(Dataset entries)
= = = = =

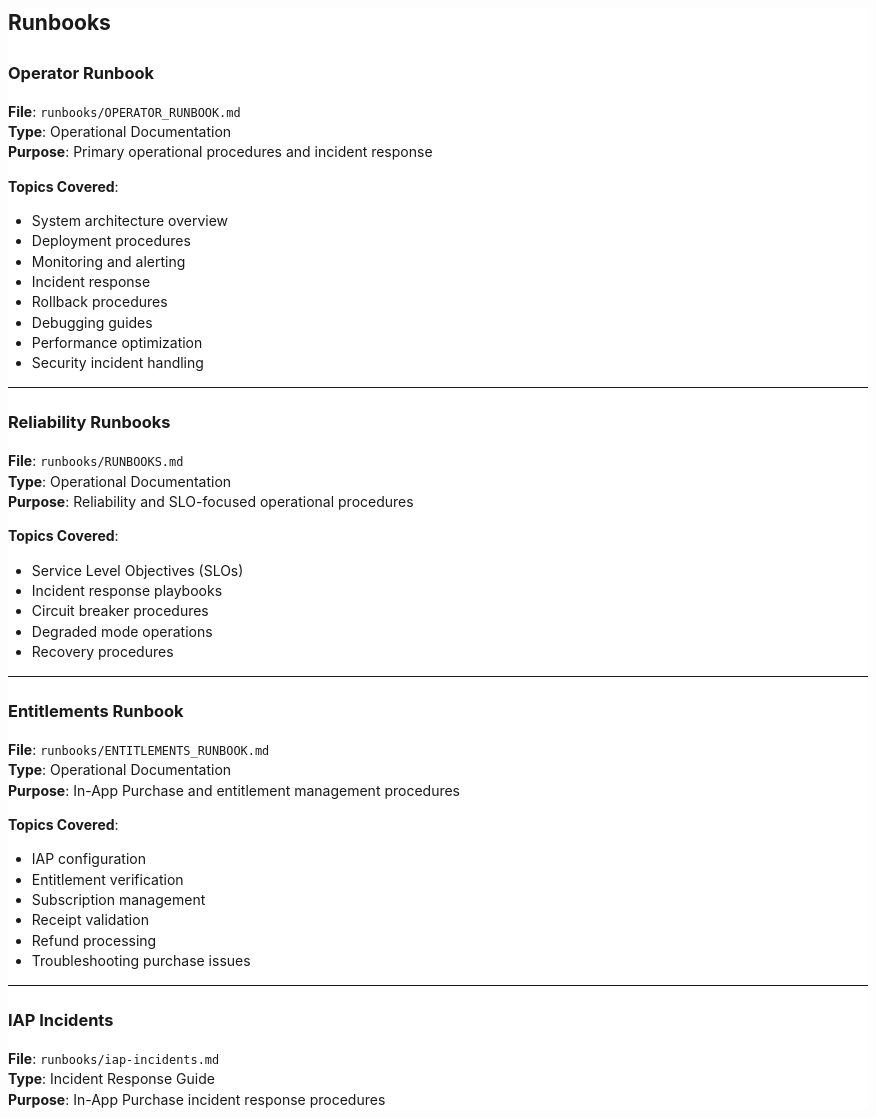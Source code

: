 ## Runbooks

### Operator Runbook
**File**: `runbooks/OPERATOR_RUNBOOK.md`  
**Type**: Operational Documentation  
**Purpose**: Primary operational procedures and incident response

**Topics Covered**:
- System architecture overview
- Deployment procedures
- Monitoring and alerting
- Incident response
- Rollback procedures
- Debugging guides
- Performance optimization
- Security incident handling

---

### Reliability Runbooks
**File**: `runbooks/RUNBOOKS.md`  
**Type**: Operational Documentation  
**Purpose**: Reliability and SLO-focused operational procedures

**Topics Covered**:
- Service Level Objectives (SLOs)
- Incident response playbooks
- Circuit breaker procedures
- Degraded mode operations
- Recovery procedures

---

### Entitlements Runbook
**File**: `runbooks/ENTITLEMENTS_RUNBOOK.md`  
**Type**: Operational Documentation  
**Purpose**: In-App Purchase and entitlement management procedures

**Topics Covered**:
- IAP configuration
- Entitlement verification
- Subscription management
- Receipt validation
- Refund processing
- Troubleshooting purchase issues

---

### IAP Incidents
**File**: `runbooks/iap-incidents.md`  
**Type**: Incident Response Guide  
**Purpose**: In-App Purchase incident response procedures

= = = = =

Description of the task -
Check each line of the records for the word "Purpose" and extract those that contain it.

Exercise answer -
**Purpose**: Primary operational procedures and incident response
**Purpose**: Reliability and SLO-focused operational procedures
**Purpose**: In-App Purchase and entitlement management procedures
**Purpose**: In-App Purchase incident response procedures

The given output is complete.